Multiple myeloma tumor survivin expression is inversely associated with survivin reactive CD4+ T cell frequency
CD138+ primary multiple myeloma cells were isolated from patients’ bone marrow aspirates and evaluated for survivin mRNA transcripts (Table 1). The survivin protein expression of myeloma cells within bone marrow biopsy specimens was quantitatively scored based upon immunohistochemistry (Table 1). There was an inverse association between a patient’s survivin reactive CD4+CD25- precursor frequency and their tumor’s survivin expression by quantitative PCR (Figure 4A). Similarly there was an inverse association between survivin protein staining and a patient’s survivin reactive CD4+CD25- precursor frequency (Figure 4B). To evaluate whether CD4+ cells were preferentially trafficking to the bone marrow , we compared the peripheral blood and marrow survivin reactive CD4+ T cell precursor frequency in 3 paired samples (n = 3) and did not detect a significant difference (Additional file 3: Figure S3F).
A full length survivin protein vaccine elicits CD4+ T cell responses in myeloma patients despite low baseline survivin reactive CD4+ precursor frequencies
We tested the ability of a full length survivin protein vaccine to expand myeloma CD4+CD25- T cells that are reactive against survivin peptide pool loaded autologous DCs. The previously characterized vaccine consists of an adenoviral construct (Ad-ms), which upon infection of autologous DCs (DC:Ad-ms), leads to expression and antigen presentation of a mutated survivin protein . This approach allows for preservation of multiple epitopes, which upon DC antigen presentation are more likely to capture and expand survivin reactive T cells than single or oligo-peptide survivin vaccines. The survivin reactive frequency was determined before and after myeloma patient CD4+CD25- T cells were co-cultured with autologous DCs infected with Ad-ms. Survivin reactive CD4+ T cell frequency was increased after co-culture (Figure 5A). Fold expansion ranged from 0-540×, median = 42× (Figure 5B). The vaccine was able to expand survivin reactive cells even from myeloma patients with a low pre co-culture survivin specific precursor frequency (near or below the limit of detection of the LDA assay), and the survivin reactive precursor frequency of CD4+CD25- cells was not predictive of the fold expansion of survivin reactive with vaccine stimulation (r = −0.4857, p = 0.36 by Spearman correlation analysis).

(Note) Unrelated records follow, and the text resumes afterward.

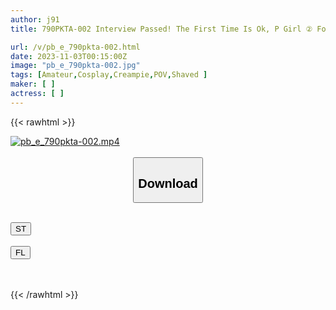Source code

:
 ```yaml
---
author: j91
title: 790PKTA-002 Interview Passed! The First Time Is Ok, P Girl ② Former Koshien Player Madonna! This Is The Girl Whose Identity Is Strictly Prohibited. Shaved Slender JD Maichan 22 Years Old

url: /v/pb_e_790pkta-002.html
date: 2023-11-03T00:15:00Z
image: "pb_e_790pkta-002.jpg"
tags: [Amateur,Cosplay,Creampie,POV,Shaved ]
maker: [ ]
actress: [ ]
---
```



{{< rawhtml >}}

<div class="video" data-videoid="P8rY0WRVB6F02ZG">
    <a href="javascript:;">
        <img src="https://my.j91.asia/v/pb_e_790pkta-002.jpg" width="WIDTH" height="HEIGHT" alt="pb_e_790pkta-002.mp4" loading="lazy">
    </a>
</div>

<script type="text/javascript" src="https://j91.asia/asset/on-demand-st.js"></script>

<br>
  <link rel="stylesheet" href="https://j91.asia/asset/bs5.css">
  
  <center>
  <button class="btn btn-primary" type="button" data-bs-toggle="collapse" data-bs-target=".multi-collapse" aria-expanded="false" aria-controls="multiCollapseExample1 multiCollapseExample2"><h2>Download</h2></button></center>
</p>
<div class="row">
  <div class="col">
    <div class="collapse multi-collapse" id="multiCollapseExample1">
      <div class="card card-body">
	      	      <br>
<div class="buttons">  
<a href="https://streamtape.to/v/P8rY0WRVB6F02ZG" target="_blank"><button class="btn-hover color-3"><i class="fa fa-download"></i> ST</button></a></div>
    </div>
  </div>
</div>
  <div class="col">
    <div class="collapse multi-collapse" id="multiCollapseExample2">
      <div class="card card-body">
	      <br>
<div class="buttons">
    <a href="https://filelions.online/f/2ppukckgk3s7" target="_blank"><button class="btn-hover color-9"><i class="fa fa-download"></i> FL</button></a></div>
<br><br>
      </div>
    </div>
  </div>
</div>

{{< /rawhtml >}}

In healthy donors and myeloma patients we have quantified the peripheral blood CD4+ T cell precursor frequency reactive against survivin . Survivin expression in myeloma patients’ tumors correlates with decreased survivin reactive CD4+ T cells. A full length mutant survivin protein vaccine induces CD4+ responses independent of the survivin specific CD4+ precursor frequency. Our results have several implications.
Healthy donors have detectable T cells responsive against survivin which do not require in vitro expansion or cloning techniques to quantify. Prior reports employed methodology including multiple priming and stimulation steps to grow out clonal cells against survivin or vaccination to promote expansion in vivo. The quantifiable presence of survivin reactive T cells in healthy donors is not entirely surprising since protein expression of the tumor associated antigen survivin is limited in adult tissues [1,5]. Others have demonstrated CD8+ T cells reactive against survivin in the peripheral blood of chronic lymphocytic leukemia and neuroblastoma patients, and within tumor infiltrating lymphocytes of melanoma patients. Contrary to our finding with CD4+ cells, those CD8+ responses were decreased or absent in healthy donors, although those flow and IHC methods were significantly less sensitive than our precursor frequency assay [27,10,28,15]. The characterization of CD8+ T cell responses against survivin in multiple myeloma patients is a subject of future investigation. We clearly demonstrate CD4+ cells against survivin are circulating within healthy individuals and myeloma patients. The degree to which survivin specific T cells are prone to immune-selection during thymic development is unknown.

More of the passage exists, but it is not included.